#### Stored data entries:
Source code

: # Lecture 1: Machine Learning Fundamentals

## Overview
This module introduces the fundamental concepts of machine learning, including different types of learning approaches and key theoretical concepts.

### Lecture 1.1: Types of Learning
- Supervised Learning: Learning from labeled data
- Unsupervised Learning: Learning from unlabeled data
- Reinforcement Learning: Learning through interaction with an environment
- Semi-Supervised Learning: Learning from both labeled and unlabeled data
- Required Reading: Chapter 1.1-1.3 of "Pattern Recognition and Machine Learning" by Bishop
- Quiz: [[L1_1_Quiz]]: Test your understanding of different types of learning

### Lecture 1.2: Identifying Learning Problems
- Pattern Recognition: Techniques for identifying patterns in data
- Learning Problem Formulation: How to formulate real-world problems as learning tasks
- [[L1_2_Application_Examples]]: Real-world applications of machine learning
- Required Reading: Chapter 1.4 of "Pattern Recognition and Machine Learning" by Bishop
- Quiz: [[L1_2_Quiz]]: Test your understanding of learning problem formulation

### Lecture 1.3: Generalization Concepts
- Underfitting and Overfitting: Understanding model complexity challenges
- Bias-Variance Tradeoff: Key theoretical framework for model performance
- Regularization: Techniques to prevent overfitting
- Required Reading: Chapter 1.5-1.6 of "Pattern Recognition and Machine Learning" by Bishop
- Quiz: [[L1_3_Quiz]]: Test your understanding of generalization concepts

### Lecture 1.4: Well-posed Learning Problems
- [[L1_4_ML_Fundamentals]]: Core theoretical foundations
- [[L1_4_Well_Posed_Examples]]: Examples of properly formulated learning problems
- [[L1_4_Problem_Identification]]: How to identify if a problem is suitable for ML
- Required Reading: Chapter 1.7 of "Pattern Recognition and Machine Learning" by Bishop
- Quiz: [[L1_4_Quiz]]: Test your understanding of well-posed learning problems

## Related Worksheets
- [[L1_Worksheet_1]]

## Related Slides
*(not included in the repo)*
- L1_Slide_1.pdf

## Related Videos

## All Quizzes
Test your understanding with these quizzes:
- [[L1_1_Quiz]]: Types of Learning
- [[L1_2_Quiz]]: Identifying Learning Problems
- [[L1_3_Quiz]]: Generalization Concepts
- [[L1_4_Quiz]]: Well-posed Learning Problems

#### Required action:
Please retype the data exactly as it stands, from its first line down to the line that contains "- Reinforcement Learning: Learning", then stop.

#### Completed exercise:
Source code

: # Lecture 1: Machine Learning Fundamentals

## Overview
This module introduces the fundamental concepts of machine learning, including different types of learning approaches and key theoretical concepts.

### Lecture 1.1: Types of Learning
- Supervised Learning: Learning from labeled data
- Unsupervised Learning: Learning from unlabeled data
- Reinforcement Learning: Learning through interaction with an environment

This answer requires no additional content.